### What to produce:
Lines before the one containing "Table structures are" are left out; output the rest of the data exactly, through the final line.

Records from a data source

★ ★ ★

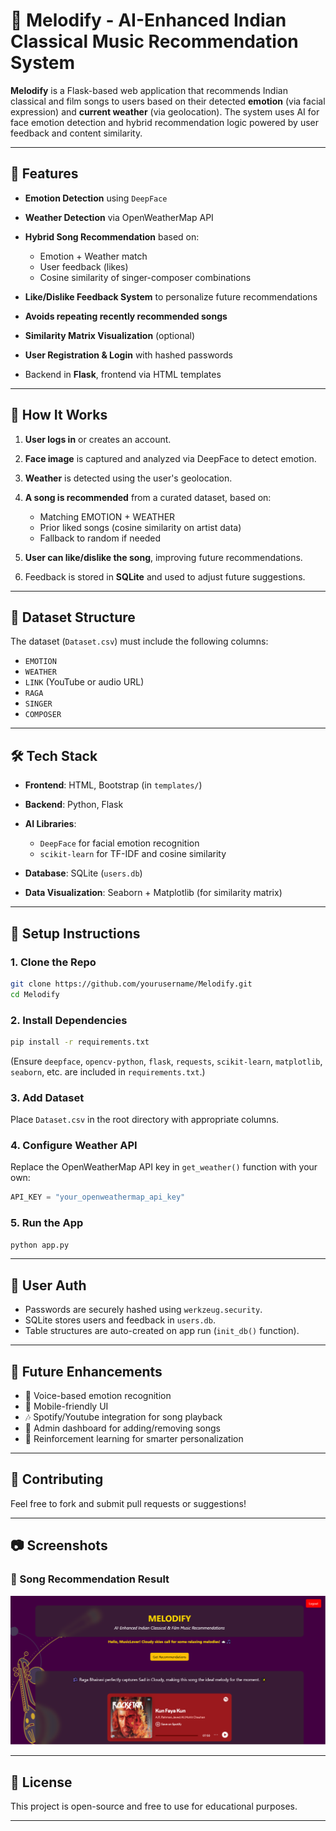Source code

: 

# 🎵 Melodify - AI-Enhanced Indian Classical Music Recommendation System

**Melodify** is a Flask-based web application that recommends Indian classical and film songs to users based on their detected **emotion** (via facial expression) and **current weather** (via geolocation). The system uses AI for face emotion detection and hybrid recommendation logic powered by user feedback and content similarity.

---

## 🚀 Features

* **Emotion Detection** using `DeepFace`
* **Weather Detection** via OpenWeatherMap API
* **Hybrid Song Recommendation** based on:

  * Emotion + Weather match
  * User feedback (likes)
  * Cosine similarity of singer-composer combinations
* **Like/Dislike Feedback System** to personalize future recommendations
* **Avoids repeating recently recommended songs**
* **Similarity Matrix Visualization** (optional)
* **User Registration & Login** with hashed passwords
* Backend in **Flask**, frontend via HTML templates

---

## 🧠 How It Works

1. **User logs in** or creates an account.
2. **Face image** is captured and analyzed via DeepFace to detect emotion.
3. **Weather** is detected using the user's geolocation.
4. **A song is recommended** from a curated dataset, based on:

   * Matching EMOTION + WEATHER
   * Prior liked songs (cosine similarity on artist data)
   * Fallback to random if needed
5. **User can like/dislike the song**, improving future recommendations.
6. Feedback is stored in **SQLite** and used to adjust future suggestions.

---

## 📁 Dataset Structure

The dataset (`Dataset.csv`) must include the following columns:

* `EMOTION`
* `WEATHER`
* `LINK` (YouTube or audio URL)
* `RAGA`
* `SINGER`
* `COMPOSER`

---

## 🛠️ Tech Stack

* **Frontend**: HTML, Bootstrap (in `templates/`)
* **Backend**: Python, Flask
* **AI Libraries**:

  * `DeepFace` for facial emotion recognition
  * `scikit-learn` for TF-IDF and cosine similarity
* **Database**: SQLite (`users.db`)
* **Data Visualization**: Seaborn + Matplotlib (for similarity matrix)

---

## 🔧 Setup Instructions

### 1. Clone the Repo

```bash
git clone https://github.com/yourusername/Melodify.git
cd Melodify
```

### 2. Install Dependencies

```bash
pip install -r requirements.txt
```

(Ensure `deepface`, `opencv-python`, `flask`, `requests`, `scikit-learn`, `matplotlib`, `seaborn`, etc. are included in `requirements.txt`.)

### 3. Add Dataset

Place `Dataset.csv` in the root directory with appropriate columns.

### 4. Configure Weather API

Replace the OpenWeatherMap API key in `get_weather()` function with your own:

```python
API_KEY = "your_openweathermap_api_key"
```

### 5. Run the App

```bash
python app.py
```


---

## 🔐 User Auth

* Passwords are securely hashed using `werkzeug.security`.
* SQLite stores users and feedback in `users.db`.
* Table structures are auto-created on app run (`init_db()` function).

---

## 🎯 Future Enhancements

* 🎤 Voice-based emotion recognition
* 📱 Mobile-friendly UI
* 🎶 Spotify/Youtube integration for song playback
* 💾 Admin dashboard for adding/removing songs
* 🤖 Reinforcement learning for smarter personalization

---

## 🤝 Contributing

Feel free to fork and submit pull requests or suggestions!

---

## 📷 Screenshots

### 🎵 Song Recommendation Result

![Recommendation Output](Recommendation.png)


---

## 📄 License

This project is open-source and free to use for educational purposes.

---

★ ★ ★

### Final answer:
* Table structures are auto-created on app run (`init_db()` function).

---

## 🎯 Future Enhancements

* 🎤 Voice-based emotion recognition
* 📱 Mobile-friendly UI
* 🎶 Spotify/Youtube integration for song playback
* 💾 Admin dashboard for adding/removing songs
* 🤖 Reinforcement learning for smarter personalization

---

## 🤝 Contributing

Feel free to fork and submit pull requests or suggestions!

---

## 📷 Screenshots

### 🎵 Song Recommendation Result

![Recommendation Output](Recommendation.png)


---

## 📄 License

This project is open-source and free to use for educational purposes.

---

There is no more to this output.